That sentiment is reflected in the latest market numbers.
Sales of the all-electric Nissan Leaf, which can travel about 75 miles on a single overnight charge, plummeted 69% in June from a year earlier. Meanwhile, sales of various models of Toyota Prius hybrids are selling as fast as the automaker can ship them.
The Volt is still not an overwhelming success, but sales for the first half of 2012 more than tripled from a year ago to 8,817.
"I can’t grasp the concept of driving 20 or 30 miles, or whatever the range is on the car, and then having to plug in again," said Dennis Barrera, sales manager at Suburban Toyota in Troy, where the standard Prius hybrid is "still the most asked-about car (among shoppers) walking through the door."
Also factoring in are advances to the tried-and-true gasoline engine, increasing fuel efficiency often at a lower price than the electric alternatives.
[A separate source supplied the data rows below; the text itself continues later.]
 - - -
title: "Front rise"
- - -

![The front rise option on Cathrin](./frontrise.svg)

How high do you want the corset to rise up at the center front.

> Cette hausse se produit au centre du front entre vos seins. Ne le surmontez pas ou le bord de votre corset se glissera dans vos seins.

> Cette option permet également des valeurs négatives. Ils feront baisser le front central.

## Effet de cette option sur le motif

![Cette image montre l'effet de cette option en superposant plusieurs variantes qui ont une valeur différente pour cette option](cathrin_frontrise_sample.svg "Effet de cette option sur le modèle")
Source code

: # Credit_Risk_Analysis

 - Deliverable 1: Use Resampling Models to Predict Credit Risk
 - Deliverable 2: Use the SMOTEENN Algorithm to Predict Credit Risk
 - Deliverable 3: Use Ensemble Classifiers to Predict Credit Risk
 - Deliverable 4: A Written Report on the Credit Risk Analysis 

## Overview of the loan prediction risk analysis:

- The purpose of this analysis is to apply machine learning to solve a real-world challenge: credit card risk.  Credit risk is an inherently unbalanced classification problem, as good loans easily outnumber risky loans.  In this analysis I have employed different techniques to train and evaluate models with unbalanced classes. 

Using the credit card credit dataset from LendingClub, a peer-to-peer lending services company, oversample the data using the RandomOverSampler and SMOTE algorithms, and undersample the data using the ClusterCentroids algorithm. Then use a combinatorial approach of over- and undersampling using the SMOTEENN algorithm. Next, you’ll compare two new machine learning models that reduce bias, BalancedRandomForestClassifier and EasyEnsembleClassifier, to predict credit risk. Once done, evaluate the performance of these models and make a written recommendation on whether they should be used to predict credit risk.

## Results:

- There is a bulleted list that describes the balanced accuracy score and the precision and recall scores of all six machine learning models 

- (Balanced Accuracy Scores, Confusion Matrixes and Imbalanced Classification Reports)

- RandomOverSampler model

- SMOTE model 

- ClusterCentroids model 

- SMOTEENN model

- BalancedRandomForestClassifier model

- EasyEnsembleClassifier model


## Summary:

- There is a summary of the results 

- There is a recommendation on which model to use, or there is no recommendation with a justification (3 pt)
Ask anyone who has replaced a 12-year-old pickup, or a 15-year-old SUV with a new version of the same general size. The new engine weighs less. The transmission has more speeds, enabling smoother shifting and wasting less gas.
Turbochargers and fuel injectors get more performance from every drop of petrol. For most people, especially when they’re paying less than $4 a gallon, that’s good enough.
2015 goal in doubt
President Barack Obama set a goal of getting 1 million plug-in hybrids and all-electrics on U.S. roads by 2015. The administration pumped billion of dollars in loans and grants into battery technology companies, but now, some of the recipients — including A123 Systems, with nearly 800 workers in Livonia and Romulus — are sitting on more capacity than the market wants.
Last week, Pike Research of Boulder, Colo., said the president’s 1 million plug-ins would not happen before 2018, if then.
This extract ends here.